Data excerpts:
----

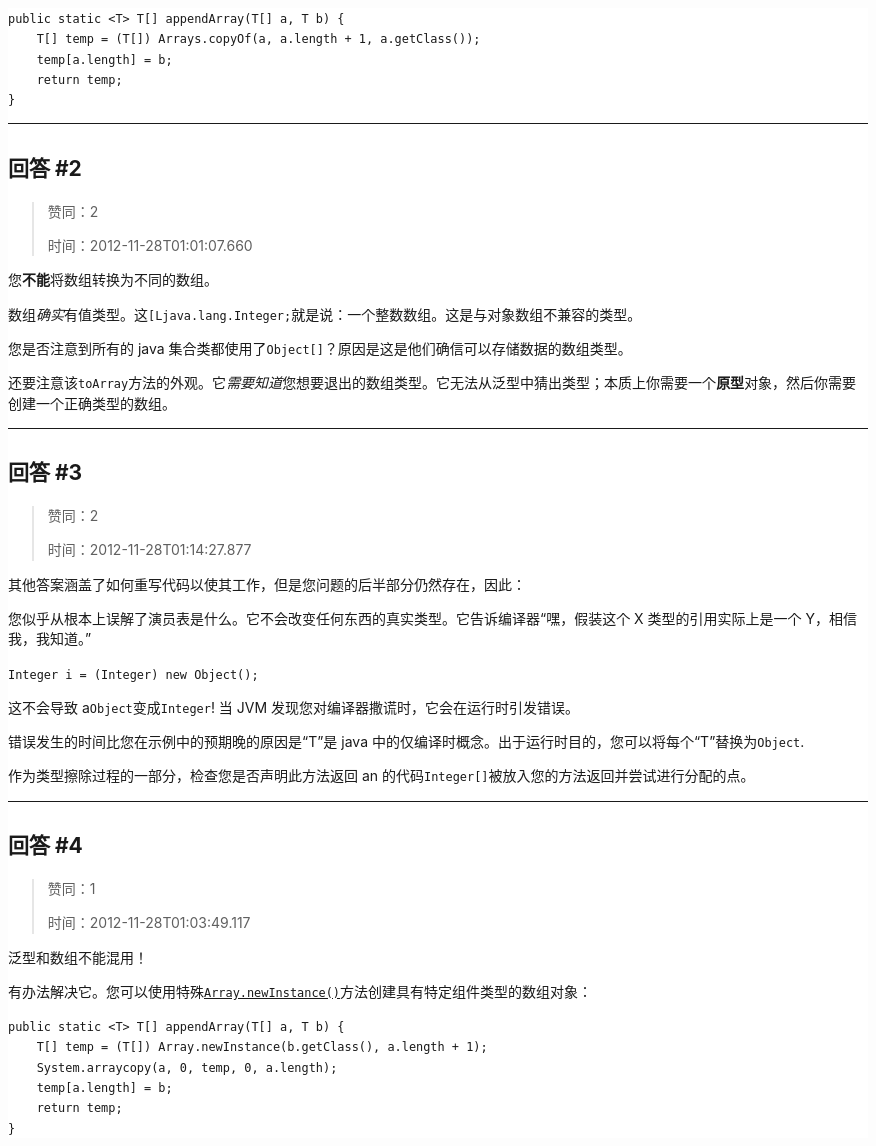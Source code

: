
 ```
public static <T> T[] appendArray(T[] a, T b) {
    T[] temp = (T[]) Arrays.copyOf(a, a.length + 1, a.getClass());
    temp[a.length] = b;
    return temp;
} 
```

* * *

## 回答 #2

> 赞同：2
> 
> 时间：2012-11-28T01:01:07.660

您**不能**将数组转换为不同的数组。

数组*确实*有值类型。这`[Ljava.lang.Integer;`就是说：一个整数数组。这是与对象数组不兼容的类型。

您是否注意到所有的 java 集合类都使用了`Object[]`？原因是这是他们确信可以存储数据的数组类型。

还要注意该`toArray`方法的外观。它*需要知道*您想要退出的数组类型。它无法从泛型中猜出类型；本质上你需要一个**原型**对象，然后你需要创建一个正确类型的数组。

* * *

## 回答 #3

> 赞同：2
> 
> 时间：2012-11-28T01:14:27.877

其他答案涵盖了如何重写代码以使其工作，但是您问题的后半部分仍然存在，因此：

您似乎从根本上误解了演员表是什么。它不会改变任何东西的真实类型。它告诉编译器“嘿，假装这个 X 类型的引用实际上是一个 Y，相信我，我知道。”

`Integer i = (Integer) new Object();`

这不会导致 a`Object`变成`Integer`! 当 JVM 发现您对编译器撒谎时，它会在运行时引发错误。

错误发生的时间比您在示例中的预期晚的原因是“T”是 java 中的仅编译时概念。出于运行时目的，您可以将每个“T”替换为`Object`.

作为类型擦除过程的一部分，检查您是否声明此方法返回 an 的代码`Integer[]`被放入您的方法返回并尝试进行分配的点。

* * *

## 回答 #4

> 赞同：1
> 
> 时间：2012-11-28T01:03:49.117

泛型和数组不能混用！

有办法解决它。您可以使用特殊[`Array.newInstance()`](http://docs.oracle.com/javase/6/docs/api/java/lang/reflect/Array.html#newInstance%28java.lang.Class,%20int%29)方法创建具有特定组件类型的数组对象：

```
public static <T> T[] appendArray(T[] a, T b) {
    T[] temp = (T[]) Array.newInstance(b.getClass(), a.length + 1);
    System.arraycopy(a, 0, temp, 0, a.length);
    temp[a.length] = b;
    return temp;
} 
```
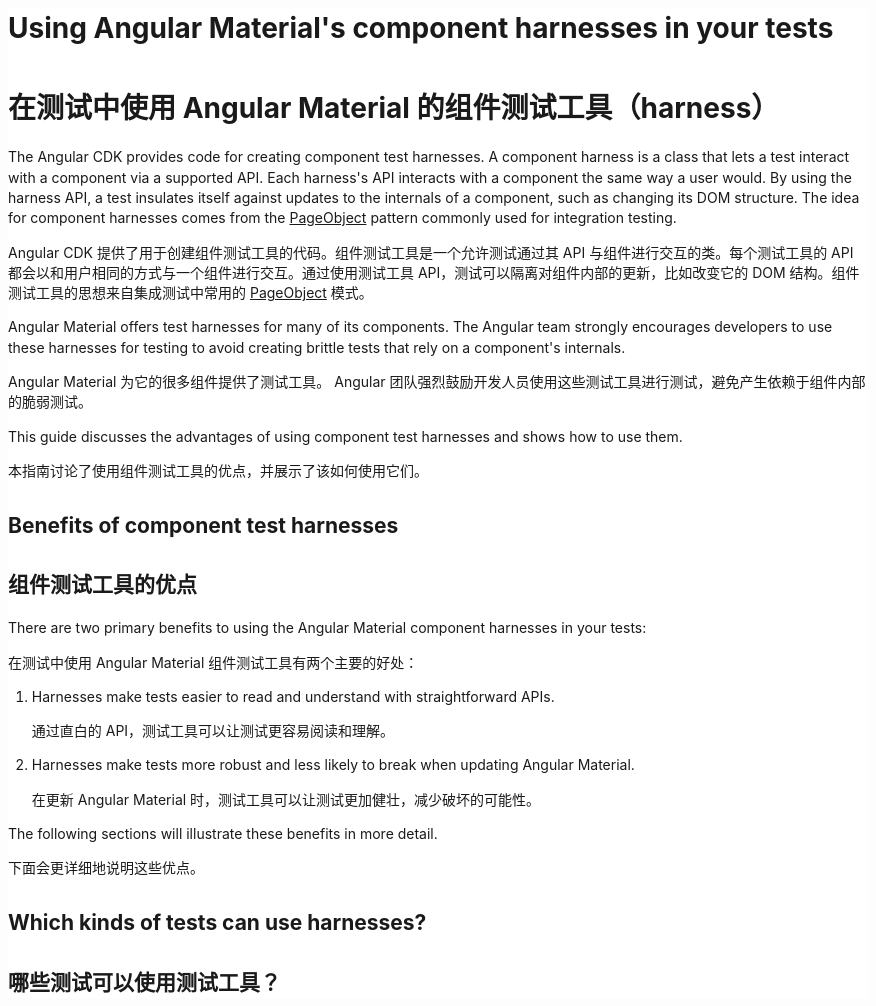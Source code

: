 # Using Angular Material's component harnesses in your tests

# 在测试中使用 Angular Material 的组件测试工具（harness）

The Angular CDK provides code for creating component test harnesses. A component harness is
a class that lets a test interact with a component via a supported API. Each harness's API
interacts with a component the same way a user would. By using the harness API, a test insulates
itself against updates to the internals of a component, such as changing its DOM structure. The
idea for component harnesses comes from the
[PageObject](https://martinfowler.com/bliki/PageObject.html) pattern commonly used for integration
testing.

Angular CDK 提供了用于创建组件测试工具的代码。组件测试工具是一个允许测试通过其 API 与组件进行交互的类。每个测试工具的 API 都会以和用户相同的方式与一个组件进行交互。通过使用测试工具 API，测试可以隔离对组件内部的更新，比如改变它的 DOM 结构。组件测试工具的思想来自集成测试中常用的 [PageObject](https://martinfowler.com/bliki/PageObject.html) 模式。

Angular Material offers test harnesses for many of its components. The Angular team strongly
encourages developers to use these harnesses for testing to avoid creating brittle tests that rely
on a component's internals.

Angular Material 为它的很多组件提供了测试工具。 Angular 团队强烈鼓励开发人员使用这些测试工具进行测试，避免产生依赖于组件内部的脆弱测试。



This guide discusses the advantages of using component test harnesses and shows how to use them.

本指南讨论了使用组件测试工具的优点，并展示了该如何使用它们。

## Benefits of component test harnesses

## 组件测试工具的优点

There are two primary benefits to using the Angular Material component harnesses in your tests:
 
在测试中使用 Angular Material 组件测试工具有两个主要的好处：

1. Harnesses make tests easier to read and understand with straightforward APIs.

   通过直白的 API，测试工具可以让测试更容易阅读和理解。

2. Harnesses make tests more robust and less likely to break when updating Angular Material.

   在更新 Angular Material 时，测试工具可以让测试更加健壮，减少破坏的可能性。

The following sections will illustrate these benefits in more detail.

下面会更详细地说明这些优点。

## Which kinds of tests can use harnesses?

## 哪些测试可以使用测试工具？
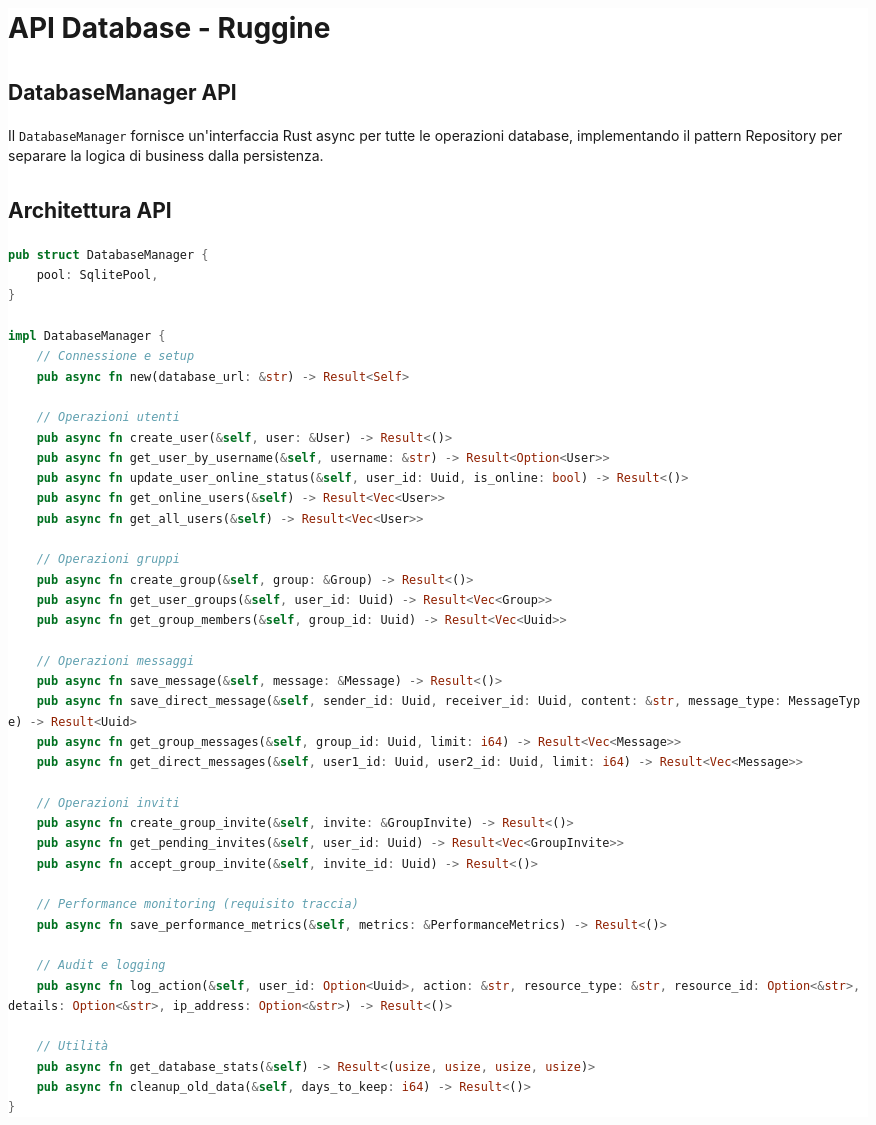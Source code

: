 # API Database - Ruggine

## DatabaseManager API

Il `DatabaseManager` fornisce un'interfaccia Rust async per tutte le operazioni database, implementando il pattern Repository per separare la logica di business dalla persistenza.

## Architettura API

```rust
pub struct DatabaseManager {
    pool: SqlitePool,
}

impl DatabaseManager {
    // Connessione e setup
    pub async fn new(database_url: &str) -> Result<Self>
    
    // Operazioni utenti
    pub async fn create_user(&self, user: &User) -> Result<()>
    pub async fn get_user_by_username(&self, username: &str) -> Result<Option<User>>
    pub async fn update_user_online_status(&self, user_id: Uuid, is_online: bool) -> Result<()>
    pub async fn get_online_users(&self) -> Result<Vec<User>>
    pub async fn get_all_users(&self) -> Result<Vec<User>>
    
    // Operazioni gruppi
    pub async fn create_group(&self, group: &Group) -> Result<()>
    pub async fn get_user_groups(&self, user_id: Uuid) -> Result<Vec<Group>>
    pub async fn get_group_members(&self, group_id: Uuid) -> Result<Vec<Uuid>>
    
    // Operazioni messaggi
    pub async fn save_message(&self, message: &Message) -> Result<()>
    pub async fn save_direct_message(&self, sender_id: Uuid, receiver_id: Uuid, content: &str, message_type: MessageType) -> Result<Uuid>
    pub async fn get_group_messages(&self, group_id: Uuid, limit: i64) -> Result<Vec<Message>>
    pub async fn get_direct_messages(&self, user1_id: Uuid, user2_id: Uuid, limit: i64) -> Result<Vec<Message>>
    
    // Operazioni inviti
    pub async fn create_group_invite(&self, invite: &GroupInvite) -> Result<()>
    pub async fn get_pending_invites(&self, user_id: Uuid) -> Result<Vec<GroupInvite>>
    pub async fn accept_group_invite(&self, invite_id: Uuid) -> Result<()>
    
    // Performance monitoring (requisito traccia)
    pub async fn save_performance_metrics(&self, metrics: &PerformanceMetrics) -> Result<()>
    
    // Audit e logging
    pub async fn log_action(&self, user_id: Option<Uuid>, action: &str, resource_type: &str, resource_id: Option<&str>, details: Option<&str>, ip_address: Option<&str>) -> Result<()>
    
    // Utilità
    pub async fn get_database_stats(&self) -> Result<(usize, usize, usize, usize)>
    pub async fn cleanup_old_data(&self, days_to_keep: i64) -> Result<()>
}
```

----

What you are asked to do: Across the entries, how many lines hold the word "GroupInvite"? Say only the number.

Response area: 2